Qu’il faille soutenir à bout de bras une économie chancelante ne faisait aucun doute. Contrairement à la crise de 2008, qui avait vu l’Europe commettre l’erreur de vouloir redresser trop vite ses finances publiques – ce qui avait contribué à casser la reprise dans l’oeuf et à plonger de nombreux pays dans la tourmente -, tout le monde est convaincu aujourd’hui de la nécessité de laisser filer les déficits. Sans ces interventions, le chômage et les faillites auraient explosé.
La hausse de la dette publique n’est d’ailleurs pas un gros problème.

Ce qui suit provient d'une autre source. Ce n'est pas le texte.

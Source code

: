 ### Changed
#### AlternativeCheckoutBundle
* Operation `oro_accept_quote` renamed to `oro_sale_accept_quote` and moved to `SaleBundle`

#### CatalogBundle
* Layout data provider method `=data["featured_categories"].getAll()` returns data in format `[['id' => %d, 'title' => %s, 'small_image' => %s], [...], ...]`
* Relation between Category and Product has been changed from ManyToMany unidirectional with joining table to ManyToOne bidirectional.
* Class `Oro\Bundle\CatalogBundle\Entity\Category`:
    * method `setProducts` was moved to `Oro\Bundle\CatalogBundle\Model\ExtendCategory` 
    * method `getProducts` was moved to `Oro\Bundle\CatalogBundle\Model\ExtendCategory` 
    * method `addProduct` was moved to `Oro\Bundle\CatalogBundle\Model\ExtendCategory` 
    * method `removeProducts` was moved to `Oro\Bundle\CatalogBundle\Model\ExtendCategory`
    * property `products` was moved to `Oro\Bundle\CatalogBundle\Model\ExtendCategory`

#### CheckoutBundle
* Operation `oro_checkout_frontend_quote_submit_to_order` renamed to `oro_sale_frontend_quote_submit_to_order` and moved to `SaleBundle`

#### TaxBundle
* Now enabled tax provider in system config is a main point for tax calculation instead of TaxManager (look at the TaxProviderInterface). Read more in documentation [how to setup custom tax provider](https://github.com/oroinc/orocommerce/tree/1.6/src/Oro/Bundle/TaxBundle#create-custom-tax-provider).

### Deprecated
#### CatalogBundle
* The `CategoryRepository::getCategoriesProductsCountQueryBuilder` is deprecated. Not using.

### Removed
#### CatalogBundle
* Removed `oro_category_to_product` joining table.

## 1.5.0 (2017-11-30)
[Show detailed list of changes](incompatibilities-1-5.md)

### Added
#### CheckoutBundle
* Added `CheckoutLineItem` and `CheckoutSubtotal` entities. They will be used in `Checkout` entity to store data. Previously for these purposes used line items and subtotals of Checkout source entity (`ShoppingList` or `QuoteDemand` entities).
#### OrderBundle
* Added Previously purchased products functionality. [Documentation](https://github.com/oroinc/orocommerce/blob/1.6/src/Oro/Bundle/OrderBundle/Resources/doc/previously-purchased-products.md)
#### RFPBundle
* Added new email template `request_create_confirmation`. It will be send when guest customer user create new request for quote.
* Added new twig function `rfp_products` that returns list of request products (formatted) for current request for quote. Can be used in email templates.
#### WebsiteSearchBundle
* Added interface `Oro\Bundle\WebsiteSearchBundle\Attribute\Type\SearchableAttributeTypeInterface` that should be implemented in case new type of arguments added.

Pour se financer, les trésors publics peuvent compter sur les banques centrales comme acheteurs en derniers recours. En Europe, près de 30% de la dette publique est ainsi logée, et neutralisée, dans les bilans des banques de l’Eurosystème. En outre, en regard de cet endettement public, il existe une énorme épargne privée, particulièrement abondante dans notre pays, qui devrait continuer à augmenter et qui s’investit en partie, directement ou indirectement, dans la dette de l’Etat. Et puis, comme l’explique William De Vijlder, qui dirige la recherche économique chez BNP Paribas, les taux d’intérêt devraient rester proches de zéro alors que la croissance devrait, même timidement, repartir de l’avant. Du coup, ” dans les années à venir, la stabilisation du ratio de la dette ne devrait pas être si difficile, une fois l’activité normalisée “.

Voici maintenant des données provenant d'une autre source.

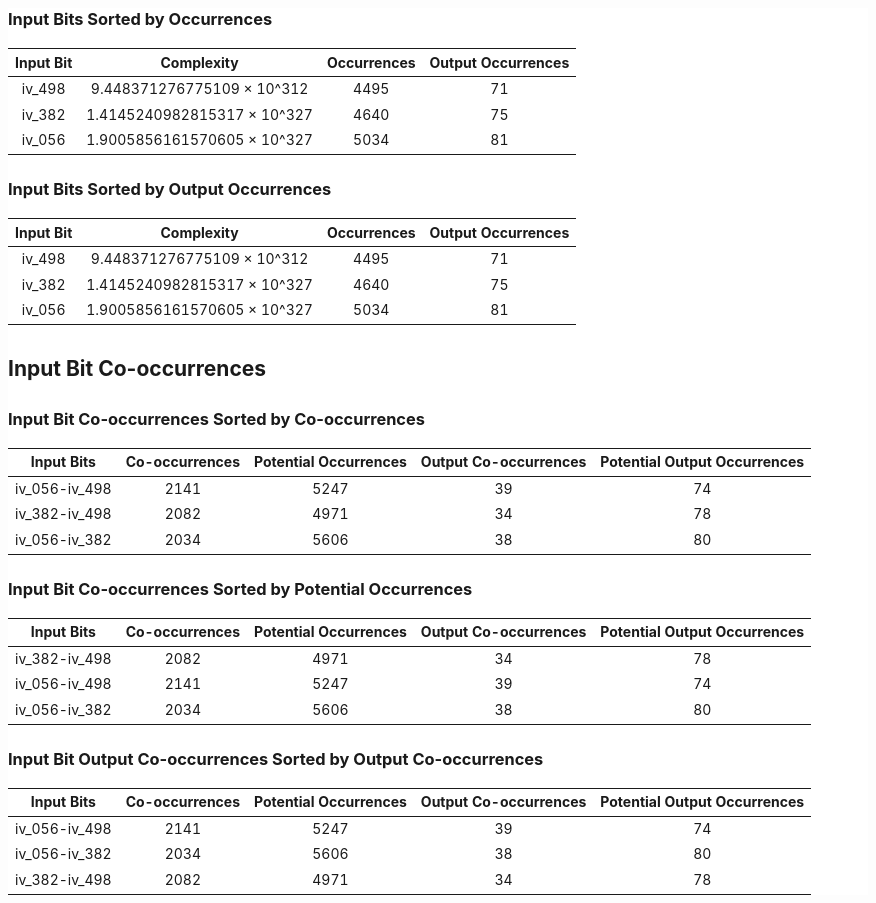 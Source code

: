 ### Input Bits Sorted by Occurrences

| Input Bit | Complexity | Occurrences | Output Occurrences |
|:---------:|:----------:|:-----------:|:------------------:|
| iv_498 | 9.448371276775109 × 10^312 | 4495 | 71 |
| iv_382 | 1.4145240982815317 × 10^327 | 4640 | 75 |
| iv_056 | 1.9005856161570605 × 10^327 | 5034 | 81 |

### Input Bits Sorted by Output Occurrences

| Input Bit | Complexity | Occurrences | Output Occurrences |
|:---------:|:----------:|:-----------:|:------------------:|
| iv_498 | 9.448371276775109 × 10^312 | 4495 | 71 |
| iv_382 | 1.4145240982815317 × 10^327 | 4640 | 75 |
| iv_056 | 1.9005856161570605 × 10^327 | 5034 | 81 |

## Input Bit Co-occurrences

### Input Bit Co-occurrences Sorted by Co-occurrences

| Input Bits | Co-occurrences | Potential Occurrences | Output Co-occurrences | Potential Output Occurrences |
|:----------:|:--------------:|:---------------------:|:---------------------:|:----------------------------:|
| iv_056-iv_498 | 2141 | 5247 | 39 | 74 |
| iv_382-iv_498 | 2082 | 4971 | 34 | 78 |
| iv_056-iv_382 | 2034 | 5606 | 38 | 80 |

### Input Bit Co-occurrences Sorted by Potential Occurrences

| Input Bits | Co-occurrences | Potential Occurrences | Output Co-occurrences | Potential Output Occurrences |
|:----------:|:--------------:|:---------------------:|:---------------------:|:----------------------------:|
| iv_382-iv_498 | 2082 | 4971 | 34 | 78 |
| iv_056-iv_498 | 2141 | 5247 | 39 | 74 |
| iv_056-iv_382 | 2034 | 5606 | 38 | 80 |

### Input Bit Output Co-occurrences Sorted by Output Co-occurrences

| Input Bits | Co-occurrences | Potential Occurrences | Output Co-occurrences | Potential Output Occurrences |
|:----------:|:--------------:|:---------------------:|:---------------------:|:----------------------------:|
| iv_056-iv_498 | 2141 | 5247 | 39 | 74 |
| iv_056-iv_382 | 2034 | 5606 | 38 | 80 |
| iv_382-iv_498 | 2082 | 4971 | 34 | 78 |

La dette publique est-elle dès lors devenue un faux problème? Non. Son augmentation depuis plus de 10 ans est la traduction d’un problème préoccupant: le manque d’investissement privé. L’économiste français Patrick Artus rappelait récemment dans nos colonnes ( lire le ” Trends- Tendances ” du 16 juillet dernier) que ” depuis 10 ans, l’Europe est caractérisée par un excès important de son épargne par rapport à son investissement. Et cet excédent n’est pas tant dû à un excès d’épargne – car le taux d’épargne de la zone euro est à peu près le même qu’avant la crise des subprimes – qu’à un déficit d’investissement: le taux de ce dernier est quatre points de PIB plus bas qu’avant la crise des subprimes. ” Mais une entreprise n’investit que si elle perçoit des possibilités de croissance. Or, aujourd’hui, la démographie, la compétition internationale ou une série d’autres éléments poussent les entreprises, mais aussi les ménages, à la prudence.
La montée de l’endettement public et le recours pour ce faire à la planche à billets constitue également un sujet sensible pour une autre raison. A un moment donné, les marchés, face à l’importance de ces montants, pourraient s’interroger sur la crédibilité de la monnaie elle-même. Et l’on sait depuis l’invention par John Law des papiers-monnaies que ce type de questionnement peut être rapidement fatal si le public s’aperçoit que l’argent émis n’est adossé à rien.
La meilleure manière, donc, d’éviter que la dette gigantesque que nous accumulons aujourd’hui ne produise d’effets explosifs demain est que cet argent serve réellement à construire ou acquérir des actifs et à doper notre potentiel de croissance. Il faut que cet argent ne soit pas distribué au gré du vent mais vienne réellement améliorer les infrastructures, l’enseignement, le système de soins de santé, la recherche, etc. Bref, la richesse matérielle ou immatérielle du pays. C’est à cette condition, seulement, que notre dette publique sera un ” non-problème “.